An international group of scientists worked out the sequence of the platypus DNA. The platypus (Ornithorhynchus anatinus) has 1.84 billion base pairs in its DNA (we have about 3 billion). The platypus genome encodes 18,527 protein-coding genes (we encode about 23,000 protein forming genes). Some 82% of platypus genes are shared with other mammals. Its genes for producing milk are similar to those of humans and other placental mammals. It has some genes involved in making its eggs that are similar to those found in birds and reptiles. Those genes are absent in humans and other placental animals. Many genes found in birds, reptiles, and fish are found in the platypus but they are missing in more familiar mammals like cats, dogs, mice, cattle, or humans. They have special genes for smelling chemicals under water but they lack the genes for smelling in air when they emerge to breathe or make rare appearances on land. Most of the time the platypus lives in rivers, especially in or along its muddy banks.
The monotreme line split off from a mammal-like reptilian line to form an early branch of mammals some 166 million years ago. The remaining branch split again 148 million years ago to form the marsupials and the placental mammals. Note that all three branches of the mammals existed some 80 million years before the dinosaurs went extinct. The dinosaurs died out about 65 million years ago. Monotremes are found in Australia and neighboring South Pacific islands. Marsupials are largely confined to Australia, New Zealand, and Tasmania with the exception of the opossum in North America that we occasionally see flattened out as road kill.
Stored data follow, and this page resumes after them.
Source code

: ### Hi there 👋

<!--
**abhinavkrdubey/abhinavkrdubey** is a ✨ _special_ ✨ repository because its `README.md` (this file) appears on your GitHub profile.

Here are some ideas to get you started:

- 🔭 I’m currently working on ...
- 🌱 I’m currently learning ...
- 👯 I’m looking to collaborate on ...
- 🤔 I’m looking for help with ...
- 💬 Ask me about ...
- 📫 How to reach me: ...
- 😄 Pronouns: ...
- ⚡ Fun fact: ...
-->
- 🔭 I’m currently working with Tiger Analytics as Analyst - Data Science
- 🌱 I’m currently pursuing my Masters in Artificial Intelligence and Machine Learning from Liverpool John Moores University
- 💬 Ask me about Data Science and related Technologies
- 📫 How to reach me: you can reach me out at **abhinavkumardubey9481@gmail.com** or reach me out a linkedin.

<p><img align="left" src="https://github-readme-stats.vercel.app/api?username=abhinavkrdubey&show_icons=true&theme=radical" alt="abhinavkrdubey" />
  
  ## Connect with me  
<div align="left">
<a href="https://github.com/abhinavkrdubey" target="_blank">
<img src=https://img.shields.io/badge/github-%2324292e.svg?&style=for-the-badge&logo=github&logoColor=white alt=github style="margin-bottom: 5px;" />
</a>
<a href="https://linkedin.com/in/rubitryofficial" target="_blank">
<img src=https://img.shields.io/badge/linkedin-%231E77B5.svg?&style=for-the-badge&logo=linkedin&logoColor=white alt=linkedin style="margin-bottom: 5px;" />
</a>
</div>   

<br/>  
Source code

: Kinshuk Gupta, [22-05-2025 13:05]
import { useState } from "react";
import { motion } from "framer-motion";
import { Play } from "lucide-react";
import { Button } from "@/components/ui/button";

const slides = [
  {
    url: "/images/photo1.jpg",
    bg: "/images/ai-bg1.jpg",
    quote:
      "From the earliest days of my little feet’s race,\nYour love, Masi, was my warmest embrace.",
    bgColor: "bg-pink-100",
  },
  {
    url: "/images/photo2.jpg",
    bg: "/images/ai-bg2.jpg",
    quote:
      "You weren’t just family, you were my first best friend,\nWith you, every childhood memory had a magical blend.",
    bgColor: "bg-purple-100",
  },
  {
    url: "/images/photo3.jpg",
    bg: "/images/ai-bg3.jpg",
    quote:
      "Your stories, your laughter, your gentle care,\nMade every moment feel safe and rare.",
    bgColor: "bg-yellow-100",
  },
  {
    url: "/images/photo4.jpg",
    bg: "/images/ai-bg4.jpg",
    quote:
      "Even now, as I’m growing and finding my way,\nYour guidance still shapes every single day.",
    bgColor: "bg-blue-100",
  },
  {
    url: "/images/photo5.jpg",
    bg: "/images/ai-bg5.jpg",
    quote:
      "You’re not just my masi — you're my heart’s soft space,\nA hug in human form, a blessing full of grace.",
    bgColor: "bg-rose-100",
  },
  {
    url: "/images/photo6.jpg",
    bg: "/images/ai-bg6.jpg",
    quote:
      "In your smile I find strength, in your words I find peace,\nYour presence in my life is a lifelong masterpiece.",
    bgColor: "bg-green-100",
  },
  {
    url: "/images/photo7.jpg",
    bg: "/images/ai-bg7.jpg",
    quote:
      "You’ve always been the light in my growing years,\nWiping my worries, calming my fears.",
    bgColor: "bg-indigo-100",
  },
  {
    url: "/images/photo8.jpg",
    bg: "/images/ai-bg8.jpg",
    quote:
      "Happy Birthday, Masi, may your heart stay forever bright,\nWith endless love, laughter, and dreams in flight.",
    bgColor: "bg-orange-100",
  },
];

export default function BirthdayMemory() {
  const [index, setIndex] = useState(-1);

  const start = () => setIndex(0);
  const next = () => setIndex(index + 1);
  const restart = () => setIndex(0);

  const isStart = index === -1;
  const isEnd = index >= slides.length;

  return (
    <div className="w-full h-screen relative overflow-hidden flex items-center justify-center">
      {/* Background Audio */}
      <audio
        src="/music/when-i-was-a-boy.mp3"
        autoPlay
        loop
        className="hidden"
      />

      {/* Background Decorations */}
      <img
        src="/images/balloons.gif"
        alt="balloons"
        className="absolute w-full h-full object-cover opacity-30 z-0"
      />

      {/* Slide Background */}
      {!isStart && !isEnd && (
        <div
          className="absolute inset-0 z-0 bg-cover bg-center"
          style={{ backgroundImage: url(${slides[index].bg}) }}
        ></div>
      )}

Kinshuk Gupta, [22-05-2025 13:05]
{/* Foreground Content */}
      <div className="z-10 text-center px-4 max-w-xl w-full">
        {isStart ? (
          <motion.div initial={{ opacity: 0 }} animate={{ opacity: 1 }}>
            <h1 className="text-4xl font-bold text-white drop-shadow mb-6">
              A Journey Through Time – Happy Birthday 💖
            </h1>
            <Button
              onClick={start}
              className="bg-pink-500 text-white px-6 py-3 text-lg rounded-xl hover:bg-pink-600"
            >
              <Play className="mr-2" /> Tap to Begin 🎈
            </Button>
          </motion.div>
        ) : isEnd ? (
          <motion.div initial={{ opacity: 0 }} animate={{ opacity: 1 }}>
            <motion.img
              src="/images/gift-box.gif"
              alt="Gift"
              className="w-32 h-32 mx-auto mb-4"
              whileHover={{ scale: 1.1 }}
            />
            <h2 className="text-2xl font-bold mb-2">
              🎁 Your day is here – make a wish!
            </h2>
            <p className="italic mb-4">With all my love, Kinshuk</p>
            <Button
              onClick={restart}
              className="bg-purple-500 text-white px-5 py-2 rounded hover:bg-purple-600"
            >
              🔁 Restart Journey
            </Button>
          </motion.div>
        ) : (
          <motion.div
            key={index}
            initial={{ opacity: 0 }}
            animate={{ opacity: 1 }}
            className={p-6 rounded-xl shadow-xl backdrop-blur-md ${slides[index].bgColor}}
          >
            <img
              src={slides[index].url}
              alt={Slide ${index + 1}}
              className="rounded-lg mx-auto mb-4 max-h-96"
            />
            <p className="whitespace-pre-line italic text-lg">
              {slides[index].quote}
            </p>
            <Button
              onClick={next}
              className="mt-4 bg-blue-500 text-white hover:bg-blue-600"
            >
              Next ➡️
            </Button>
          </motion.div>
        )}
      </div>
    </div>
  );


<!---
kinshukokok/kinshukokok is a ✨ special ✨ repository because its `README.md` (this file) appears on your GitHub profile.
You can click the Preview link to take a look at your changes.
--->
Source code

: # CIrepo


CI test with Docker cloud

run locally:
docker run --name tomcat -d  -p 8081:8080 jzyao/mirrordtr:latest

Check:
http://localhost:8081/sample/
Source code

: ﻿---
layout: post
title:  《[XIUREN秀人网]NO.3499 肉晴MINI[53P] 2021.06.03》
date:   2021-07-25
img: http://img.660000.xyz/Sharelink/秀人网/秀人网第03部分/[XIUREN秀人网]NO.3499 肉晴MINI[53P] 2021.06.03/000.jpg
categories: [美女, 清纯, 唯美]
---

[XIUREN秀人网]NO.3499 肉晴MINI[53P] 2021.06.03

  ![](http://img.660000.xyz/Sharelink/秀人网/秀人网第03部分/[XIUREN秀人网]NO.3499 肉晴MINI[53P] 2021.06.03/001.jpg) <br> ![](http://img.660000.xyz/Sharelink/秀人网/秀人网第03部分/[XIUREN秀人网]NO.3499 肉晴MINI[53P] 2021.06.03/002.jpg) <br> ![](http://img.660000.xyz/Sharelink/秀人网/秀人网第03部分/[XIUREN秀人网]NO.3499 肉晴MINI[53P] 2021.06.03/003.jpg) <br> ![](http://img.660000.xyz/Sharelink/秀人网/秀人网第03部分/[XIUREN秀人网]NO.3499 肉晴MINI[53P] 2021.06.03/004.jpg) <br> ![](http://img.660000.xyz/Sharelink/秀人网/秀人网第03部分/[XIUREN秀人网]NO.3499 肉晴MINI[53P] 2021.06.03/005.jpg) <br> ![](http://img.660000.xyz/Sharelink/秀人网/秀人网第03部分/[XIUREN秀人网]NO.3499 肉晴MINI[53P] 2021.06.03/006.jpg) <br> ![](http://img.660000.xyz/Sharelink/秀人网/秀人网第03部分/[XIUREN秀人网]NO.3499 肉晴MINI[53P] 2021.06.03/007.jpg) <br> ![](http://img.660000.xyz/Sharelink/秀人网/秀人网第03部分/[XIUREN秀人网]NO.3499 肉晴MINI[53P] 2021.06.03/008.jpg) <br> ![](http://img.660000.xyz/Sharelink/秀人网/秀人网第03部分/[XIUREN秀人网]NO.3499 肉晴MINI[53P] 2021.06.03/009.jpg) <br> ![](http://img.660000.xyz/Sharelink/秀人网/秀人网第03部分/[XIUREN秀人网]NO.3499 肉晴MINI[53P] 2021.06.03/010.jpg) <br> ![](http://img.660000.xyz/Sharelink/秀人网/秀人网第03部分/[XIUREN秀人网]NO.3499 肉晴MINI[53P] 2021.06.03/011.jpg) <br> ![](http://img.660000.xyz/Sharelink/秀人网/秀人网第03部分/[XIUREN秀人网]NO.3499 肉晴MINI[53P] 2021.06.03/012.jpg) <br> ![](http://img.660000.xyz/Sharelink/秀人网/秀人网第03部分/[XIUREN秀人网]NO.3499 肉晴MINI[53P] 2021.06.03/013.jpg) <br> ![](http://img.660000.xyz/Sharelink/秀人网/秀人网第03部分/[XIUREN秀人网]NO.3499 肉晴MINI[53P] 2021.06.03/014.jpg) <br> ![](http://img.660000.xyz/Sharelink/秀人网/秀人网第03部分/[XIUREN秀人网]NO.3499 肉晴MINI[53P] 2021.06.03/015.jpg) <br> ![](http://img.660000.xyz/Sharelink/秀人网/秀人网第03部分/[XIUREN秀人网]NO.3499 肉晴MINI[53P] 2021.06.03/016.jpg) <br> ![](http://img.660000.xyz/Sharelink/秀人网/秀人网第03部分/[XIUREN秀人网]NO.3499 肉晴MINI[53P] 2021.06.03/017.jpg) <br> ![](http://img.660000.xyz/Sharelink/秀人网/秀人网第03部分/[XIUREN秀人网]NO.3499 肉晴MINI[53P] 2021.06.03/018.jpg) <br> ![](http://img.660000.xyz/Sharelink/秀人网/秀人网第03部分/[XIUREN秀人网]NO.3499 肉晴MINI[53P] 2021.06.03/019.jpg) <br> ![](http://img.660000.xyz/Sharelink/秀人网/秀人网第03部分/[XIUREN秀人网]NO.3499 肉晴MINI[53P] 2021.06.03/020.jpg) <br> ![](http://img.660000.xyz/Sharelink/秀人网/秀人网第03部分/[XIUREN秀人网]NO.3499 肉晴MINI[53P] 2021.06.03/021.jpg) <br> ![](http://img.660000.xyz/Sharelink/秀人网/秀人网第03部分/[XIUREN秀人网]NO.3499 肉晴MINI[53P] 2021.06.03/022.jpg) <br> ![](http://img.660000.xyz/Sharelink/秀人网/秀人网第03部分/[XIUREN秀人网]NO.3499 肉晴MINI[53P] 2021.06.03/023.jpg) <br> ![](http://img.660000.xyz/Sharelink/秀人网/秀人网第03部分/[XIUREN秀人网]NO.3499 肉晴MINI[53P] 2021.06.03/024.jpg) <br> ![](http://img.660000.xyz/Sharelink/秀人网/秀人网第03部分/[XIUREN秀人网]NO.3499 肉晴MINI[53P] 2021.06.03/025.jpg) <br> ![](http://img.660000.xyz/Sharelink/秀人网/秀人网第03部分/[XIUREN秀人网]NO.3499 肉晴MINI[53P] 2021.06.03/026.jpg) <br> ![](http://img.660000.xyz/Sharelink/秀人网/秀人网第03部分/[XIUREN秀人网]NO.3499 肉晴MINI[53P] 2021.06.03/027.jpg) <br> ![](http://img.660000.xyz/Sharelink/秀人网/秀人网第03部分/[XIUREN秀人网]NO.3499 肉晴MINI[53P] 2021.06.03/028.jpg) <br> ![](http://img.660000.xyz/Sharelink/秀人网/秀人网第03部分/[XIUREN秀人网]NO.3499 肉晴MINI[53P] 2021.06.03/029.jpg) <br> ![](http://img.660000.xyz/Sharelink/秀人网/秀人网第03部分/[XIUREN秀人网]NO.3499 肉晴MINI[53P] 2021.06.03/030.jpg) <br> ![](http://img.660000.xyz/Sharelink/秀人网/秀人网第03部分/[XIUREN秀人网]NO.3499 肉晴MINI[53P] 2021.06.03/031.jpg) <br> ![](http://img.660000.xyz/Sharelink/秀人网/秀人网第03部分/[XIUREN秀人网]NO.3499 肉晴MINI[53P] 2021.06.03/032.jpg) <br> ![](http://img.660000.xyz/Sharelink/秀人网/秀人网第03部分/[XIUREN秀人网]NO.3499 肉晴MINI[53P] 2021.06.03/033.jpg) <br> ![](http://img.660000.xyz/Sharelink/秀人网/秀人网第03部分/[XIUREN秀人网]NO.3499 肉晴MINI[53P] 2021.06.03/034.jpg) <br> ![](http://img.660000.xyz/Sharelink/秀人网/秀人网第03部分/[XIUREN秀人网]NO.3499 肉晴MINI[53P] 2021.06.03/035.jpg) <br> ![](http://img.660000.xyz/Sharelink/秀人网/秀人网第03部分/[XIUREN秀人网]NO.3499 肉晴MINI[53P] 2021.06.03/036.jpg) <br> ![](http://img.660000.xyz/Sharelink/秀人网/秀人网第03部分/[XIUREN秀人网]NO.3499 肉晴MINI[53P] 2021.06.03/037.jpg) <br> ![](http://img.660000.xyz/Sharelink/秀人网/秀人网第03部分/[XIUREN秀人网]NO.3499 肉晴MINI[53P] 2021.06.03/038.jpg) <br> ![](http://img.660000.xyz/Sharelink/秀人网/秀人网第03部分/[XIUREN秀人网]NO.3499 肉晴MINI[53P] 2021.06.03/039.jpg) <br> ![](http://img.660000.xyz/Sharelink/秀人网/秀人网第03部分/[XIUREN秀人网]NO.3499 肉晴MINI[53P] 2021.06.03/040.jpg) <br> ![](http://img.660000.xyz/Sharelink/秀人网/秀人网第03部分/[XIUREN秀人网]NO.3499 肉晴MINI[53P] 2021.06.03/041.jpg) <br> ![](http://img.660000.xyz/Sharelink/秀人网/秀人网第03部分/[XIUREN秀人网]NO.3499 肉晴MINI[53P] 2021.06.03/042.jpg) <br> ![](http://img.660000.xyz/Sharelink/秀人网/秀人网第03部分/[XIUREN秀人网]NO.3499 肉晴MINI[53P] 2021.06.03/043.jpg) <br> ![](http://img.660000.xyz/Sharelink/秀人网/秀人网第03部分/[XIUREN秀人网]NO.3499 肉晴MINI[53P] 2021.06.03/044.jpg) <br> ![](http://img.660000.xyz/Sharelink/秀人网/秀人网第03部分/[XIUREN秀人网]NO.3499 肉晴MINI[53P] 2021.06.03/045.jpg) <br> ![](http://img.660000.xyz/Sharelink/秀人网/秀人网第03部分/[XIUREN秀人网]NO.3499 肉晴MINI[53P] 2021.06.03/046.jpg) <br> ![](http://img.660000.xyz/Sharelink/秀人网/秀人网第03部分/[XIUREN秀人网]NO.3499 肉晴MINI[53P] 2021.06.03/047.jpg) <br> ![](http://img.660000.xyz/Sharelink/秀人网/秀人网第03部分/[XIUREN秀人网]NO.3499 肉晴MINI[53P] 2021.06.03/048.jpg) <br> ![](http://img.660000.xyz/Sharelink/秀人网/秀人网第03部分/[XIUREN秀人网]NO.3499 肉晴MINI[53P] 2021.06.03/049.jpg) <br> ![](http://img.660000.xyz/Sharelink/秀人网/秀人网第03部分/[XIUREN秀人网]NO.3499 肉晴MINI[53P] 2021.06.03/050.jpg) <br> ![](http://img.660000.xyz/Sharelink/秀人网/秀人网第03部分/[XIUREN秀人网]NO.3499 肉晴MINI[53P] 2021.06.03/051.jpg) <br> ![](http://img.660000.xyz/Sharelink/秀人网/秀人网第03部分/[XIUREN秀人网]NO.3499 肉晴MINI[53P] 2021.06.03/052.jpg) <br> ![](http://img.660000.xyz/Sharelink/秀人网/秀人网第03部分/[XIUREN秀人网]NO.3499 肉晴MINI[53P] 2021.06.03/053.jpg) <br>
Placental mammals are now world wide and proved very versatile in hitching rides on debris and spreading from continent to continent.
Isolating the platypus genome and comparing it to fish, amphibians, reptiles, and other mammals will reveal what portion of the 18% unshared genes (those not found in mammals) are unique to the monotremes and what portion belong to earlier ancestors, especially among the reptilian denizens of our ancient past. These coming decades will be rich in phylogenetic trees constructed from comparative genomics. They will show far more step-by-step changes in the evolution of life than the scant surviving bones, teeth, shells, and scattered remains left behind tens of millions of years ago.